Angioplasty in Unstable Angina: The Role of Thrombolytic Therapy
ABSTRACT & COMMENTARY
Synopsis: Angioplasty performed early for patients with unstable angina/non-Q-wave MI is safe and efficacious, and pretreatment with thrombolytic therapy does not improve the outcome.
Source: Williams DO, et al. Circulation 1996;94: 2749-2755.
Since unstable angina/non-q-wave myocardial infarction syndrome is believed to be due to non-occlusive coronary thrombus, it would be reasonable to expect early angioplasty to be less successful and that thrombolytic therapy before angioplasty may be of benefit. Thus, Williams et al addressed these questions in the TIMI IIIB database. TIMI IIIB randomized unstable angina patients on admission to thrombolytic therapy or placebo plus standard treatment (aspirin, heparin). Both groups were randomized to either a conservative limb or an invasive limb. The latter consisted of catheterization within 18-48 hours of enrollment and angioplasty if the anatomy was suitable. In 444 of the 1473 patients enrolled, angioplasty was attempted and was initially successful in 96% of treated lesions. Serious complications (death, MI, stroke) occurred in 3% at 24 hours and 9% after one year. Repeat angioplasty was performed in 21% by one year, and 11% had coronary bypass surgery. Since some patients had both procedures, the total revascularization rate at one year was 28%. Angioplasty success was not influenced by prior thrombolysis, but the incidence of MI was higher in the thrombolysis patients (42 days, t-PA 8.4% vs placebo 3.5%, P = 0.03), and this difference persisted at one year (11.3% vs 5.3%). Cross-over from the conservative group to angioplasty did not affect the outcome. Angioplasty results were not different in the 278 unstable angina patients vs. the 165 non-Q-wave MI patients. However, periprocedural MI was observed in 4.3% of the unstable angina patients and none of the non-Q patients (P = 0.007). Multivariate analysis showed that emergency angioplasty was the most powerful predictor of a procedural complication. The authors conclude that angioplasty performed early for patients with unstable angina/non-Q-wave MI is safe and efficacious, but pretreatment with thrombolytic therapy does not improve the outcome and may be harmful.

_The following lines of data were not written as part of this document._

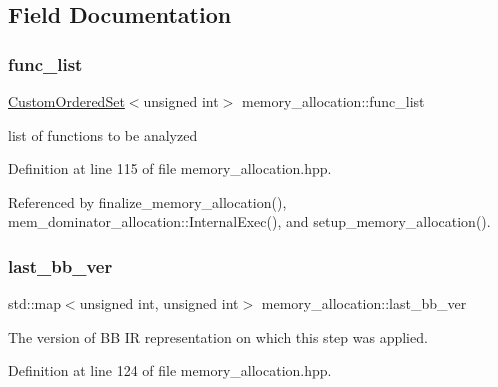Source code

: \subsection{Field Documentation}
\mbox{\label{classmemory__allocation_af4a1145d8ed329af6c89a3abd67407fd}} 
\subsubsection{\texorpdfstring{func\+\_\+list}{func\_list}}
{\footnotesize\ttfamily \hyperlink{classCustomOrderedSet}{Custom\+Ordered\+Set}$<$unsigned int$>$ memory\+\_\+allocation\+::func\+\_\+list\hspace{0.3cm}{\ttfamily [protected]}}



list of functions to be analyzed 



Definition at line 115 of file memory\+\_\+allocation.\+hpp.



Referenced by finalize\+\_\+memory\+\_\+allocation(), mem\+\_\+dominator\+\_\+allocation\+::\+Internal\+Exec(), and setup\+\_\+memory\+\_\+allocation().

\mbox{\label{classmemory__allocation_a6f738971fa5c035e7fbc6194f1a715c6}} 
\subsubsection{\texorpdfstring{last\+\_\+bb\+\_\+ver}{last\_bb\_ver}}
{\footnotesize\ttfamily std\+::map$<$unsigned int, unsigned int$>$ memory\+\_\+allocation\+::last\+\_\+bb\+\_\+ver\hspace{0.3cm}{\ttfamily [protected]}}



The version of BB IR representation on which this step was applied. 



Definition at line 124 of file memory\+\_\+allocation.\+hpp.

COMMENT BY MICHAEL H. CRAWFORD, MD
The most interesting finding in this study is the high procedural success rate, even in the 14% with occluded arteries (83%), and the lack of a sex difference in outcomes. The authors attribute this to the superb skills of the participating interventional cardiologists and technologic advances in angioplasty. However, it may relate to patient selection. Clinical trials often exclude the sicker patients with confounding variables and this trial restricted age to less than 75 years. Also, left anterior descending lesions predominated (43%), which are less technically challenging. The majority of the patients had single vessel disease (58%) and only 5% had left ventricular ejection fractions less than 40%.

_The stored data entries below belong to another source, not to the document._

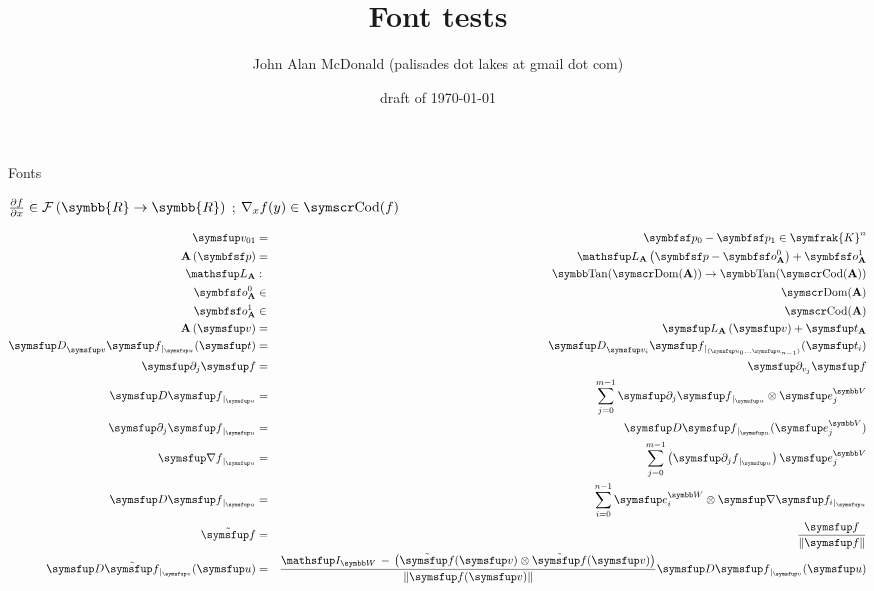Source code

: \documentclass[12pt]{PalisadesLakesArticle}
\title{Font tests}
\author{John Alan McDonald 
(palisades dot lakes at gmail dot com)}
\date{draft of \today}
\begin{document}
\def\sharedFolder{../shared/}

\begin{plSection}{Fonts}

$
\frac{\partial f}{\partial x} 
\in \mathcal{F}\left(\symbb{R} \rightarrow \symbb{R}\right)$
;
$\nabla_{x} f (y) \in \codomain ( f )$

\begin{eqnarray}
\Vector{v_{01}} & = & \Point{p}_{0} - \Point{p}_{1} \in \symfrak{K}^n
\\
\Affine{A} \left( \Point{p} \right)
& = & 
\Linear{L}_{\Affine{A}} 
\left( 
\Point{p} - \Point{o}_{\Affine{A}}^{0}
 \right) 
+ 
\Point{o}_{\Affine{A}}^{1}
\\
\Linear{L}_{\Affine{A}} & : &\TangentSpace(\domain(\Affine{A}))
\rightarrow \TangentSpace(\codomain(\Affine{A}))
\\
\Point{o}_{\Affine{A}}^{0} & \in & \domain(\Affine{A})
\\
\Point{o}_{\Affine{A}}^{1} & \in & \codomain(\Affine{A})
\\
\Affine{A} \left( \Vector{v} \right)
& = & 
\Vector{L}_{\Affine{A}} \left( \Vector{v} \right)
+ \Vector{t}_{\Affine{A}} 
\\
\Derivative[\Vector{v}]{\Vector{f}}[\Vector{u}][\Vector{t}]
& = &
\Derivative[\Vector{v}_i]{\Vector{f}}
[(\Vector{u}_0 \ldots \Vector{u}_{n-1})][\Vector{t}_i] 
\\
\Partial{j}{\Vector{f}} & = &\Partial{v_j}{\Vector{f}} 
\\
\Derivative{\Vector{f}}[\Vector{u}]
& = &
\sum_{j=0}^{m-1} \Partial{j}{\Vector{f}}[\Vector{u}] 
\otimes \Vector{e}_j^{\Space{V}}
\\
\Partial{j}{\Vector{f}}[\Vector{u}]
& = &
\Derivative{\Vector{f}}[\Vector{u}] [\Vector{e}_j^{\Space{V}}]
\\
\Gradient{f}[\Vector{u}] 
& = &
\sum_{j=0}^{m-1} 
\left( 
\Partial{j}{f}[\Vector{u}] 
\right) \Vector{e}_j^{\Space{V}}
\\
\Derivative{\Vector{f}}[\Vector{u}]
& = &
 \sum_{i=0}^{n-1}  
\Vector{e}_i^{\Space{W}} 
\otimes \Gradient{\Vector{f}_i}[\Vector{u}]
\\
\tilde{\Vector{f}}  
& = &
\frac{\Vector{f}}{\| \Vector{f} \|}
\\
\Derivative{\tilde{\Vector{f}}}[\Vector{v}][\Vector{u}]
& = &
\frac{\Identity_{\Space{W}} 
\,-\, 
\left( 
\tilde{\Vector{f}}(\Vector{v})
 \otimes 
 \tilde{\Vector{f}}(\Vector{v}) \right)  
 }
{\| \Vector{f}(\Vector{v}) \|}
\Derivative{\Vector{f}}[\Vector{v}][\Vector{u}] 
\end{eqnarray}



\end{plSection}
\end{document}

A surprising finding was the increased incidence of early and late post-angioplasty MI in the group that received t-PA, especially if they were in the unstable angina group. The authors suggest that the thrombi in unstable angina patients are more platelet rich and do not respond to thrombolysis. Thus, there is no beneficial effect to counteract the procoagulant effects of t-PA. Other possibilities include augmenting plaque hemorrhage and thrombus embolization. These data are consistent with the overall TIMI III trial result that thrombolytic therapy does not benefit unstable angina patients and can cause cerebral hemorrhage. The authors advance the caveat that selected patients with unstable angina and visible clot on angiography may benefit from intracoronary t-PA. In TIMI III, t-PA did decrease the amount of visible thrombus on the subsequent angiogram.

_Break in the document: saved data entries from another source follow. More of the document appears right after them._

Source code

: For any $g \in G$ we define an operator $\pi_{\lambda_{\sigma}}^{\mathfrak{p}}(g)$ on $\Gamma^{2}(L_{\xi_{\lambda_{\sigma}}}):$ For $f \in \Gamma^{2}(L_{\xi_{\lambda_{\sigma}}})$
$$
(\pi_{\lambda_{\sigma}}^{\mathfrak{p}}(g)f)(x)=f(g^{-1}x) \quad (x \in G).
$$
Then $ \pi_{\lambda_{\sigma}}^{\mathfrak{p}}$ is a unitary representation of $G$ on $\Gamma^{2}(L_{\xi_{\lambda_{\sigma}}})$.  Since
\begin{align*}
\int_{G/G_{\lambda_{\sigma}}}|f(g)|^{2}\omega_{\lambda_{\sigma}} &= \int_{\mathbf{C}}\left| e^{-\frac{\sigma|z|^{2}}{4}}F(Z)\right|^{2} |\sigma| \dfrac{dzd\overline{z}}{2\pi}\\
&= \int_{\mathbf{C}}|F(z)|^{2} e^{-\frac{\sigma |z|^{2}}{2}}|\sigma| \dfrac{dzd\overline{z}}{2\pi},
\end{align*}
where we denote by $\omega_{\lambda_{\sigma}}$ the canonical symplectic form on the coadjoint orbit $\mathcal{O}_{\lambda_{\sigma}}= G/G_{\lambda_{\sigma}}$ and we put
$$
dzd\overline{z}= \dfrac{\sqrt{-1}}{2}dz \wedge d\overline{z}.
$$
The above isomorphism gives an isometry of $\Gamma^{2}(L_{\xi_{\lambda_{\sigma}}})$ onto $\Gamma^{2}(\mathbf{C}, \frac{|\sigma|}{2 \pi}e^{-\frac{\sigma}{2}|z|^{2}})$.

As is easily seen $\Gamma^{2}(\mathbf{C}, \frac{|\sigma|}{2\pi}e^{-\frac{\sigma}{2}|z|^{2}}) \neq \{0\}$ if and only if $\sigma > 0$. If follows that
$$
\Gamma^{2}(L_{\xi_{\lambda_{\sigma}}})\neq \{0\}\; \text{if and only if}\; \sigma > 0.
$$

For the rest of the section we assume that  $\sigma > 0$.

The 28% repeat revascularization rate is consistent with the re-stenosis rate in general post angioplasty, which is surprising since the NHLBI and Duke angioplasty databases show a higher restenosis rate at six months in unstable angina patients. Unfortunately, TIMI III does not provide the angiographic data from the repeat revascularization studies. Thus, we do not know if the need for revascularization was all due to restenosis at the culprit site. It is likely that most of it was restenosis, and if so, routine stenting (not done in TIMI III) may have reduced the repeat revascularization rate.
The important message from this study is that a routine early invasive strategy, with angioplasty of appropriate lesions in unstable angina patients, achieves excellent early and late procedural success with low complication rates. Given the beneficial trend in the main trial results (less hospital days in the invasive arm), this data is a further argument for an invasive strategy in unstable angina patients.